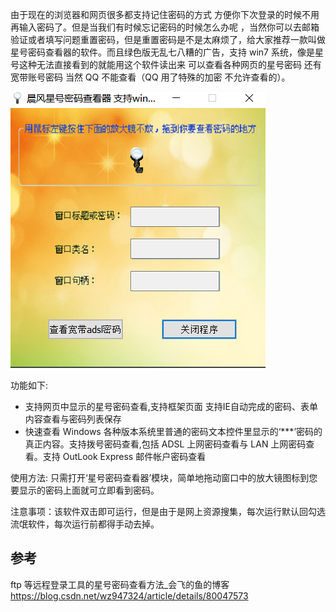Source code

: 由于现在的浏览器和网页很多都支持记住密码的方式 方便你下次登录的时候不用再输入密码了。但是当我们有时候忘记密码的时候怎么办呢 ，当然你可以去邮箱验证或者填写问题重置密码，但是重置密码是不是太麻烦了，给大家推荐一款叫做星号密码查看器的软件。而且绿色版无乱七八糟的广告，支持 win7 系统，像是星号这种无法直接看到的就能用这个软件读出来  可以查看各种网页的星号密码 还有宽带账号密码 当然 QQ 不能查看（QQ 用了特殊的加密 不允许查看的）。

![星号密码查看器](./教程---Win-上的星号密码显示工具/星号密码查看器.png)

功能如下:

* 支持网页中显示的星号密码查看,支持框架页面 支持IE自动完成的密码、表单内容查看与密码列表保存
* 快速查看 Windows 各种版本系统里普通的密码文本控件里显示的‘***’密码的真正内容。支持拨号密码查看,包括 ADSL 上网密码查看与 LAN 上网密码查看。支持 OutLook Express 邮件帐户密码查看

使用方法: 只需打开‘星号密码查看器’模块，简单地拖动窗口中的放大镜图标到您要显示的密码上面就可立即看到密码。

注意事项：该软件双击即可运行，但是由于是网上资源搜集，每次运行默认回勾选流氓软件，每次运行前都得手动去掉。

## 参考

ftp 等远程登录工具的星号密码查看方法_会飞的鱼的博客
<https://blog.csdn.net/wz947324/article/details/80047573>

- - - - -

(Task to complete)
Your copy should match the data above exactly, apart from the pictures.

(Expected answer)
Source code

: 由于现在的浏览器和网页很多都支持记住密码的方式 方便你下次登录的时候不用再输入密码了。但是当我们有时候忘记密码的时候怎么办呢 ，当然你可以去邮箱验证或者填写问题重置密码，但是重置密码是不是太麻烦了，给大家推荐一款叫做星号密码查看器的软件。而且绿色版无乱七八糟的广告，支持 win7 系统，像是星号这种无法直接看到的就能用这个软件读出来  可以查看各种网页的星号密码 还有宽带账号密码 当然 QQ 不能查看（QQ 用了特殊的加密 不允许查看的）。

![星号密码查看器](./教程---Win-上的星号密码显示工具/星号密码查看器.png)

功能如下:

* 支持网页中显示的星号密码查看,支持框架页面 支持IE自动完成的密码、表单内容查看与密码列表保存
* 快速查看 Windows 各种版本系统里普通的密码文本控件里显示的‘***’密码的真正内容。支持拨号密码查看,包括 ADSL 上网密码查看与 LAN 上网密码查看。支持 OutLook Express 邮件帐户密码查看

使用方法: 只需打开‘星号密码查看器’模块，简单地拖动窗口中的放大镜图标到您要显示的密码上面就可立即看到密码。

注意事项：该软件双击即可运行，但是由于是网上资源搜集，每次运行默认回勾选流氓软件，每次运行前都得手动去掉。

## 参考

ftp 等远程登录工具的星号密码查看方法_会飞的鱼的博客
<https://blog.csdn.net/wz947324/article/details/80047573>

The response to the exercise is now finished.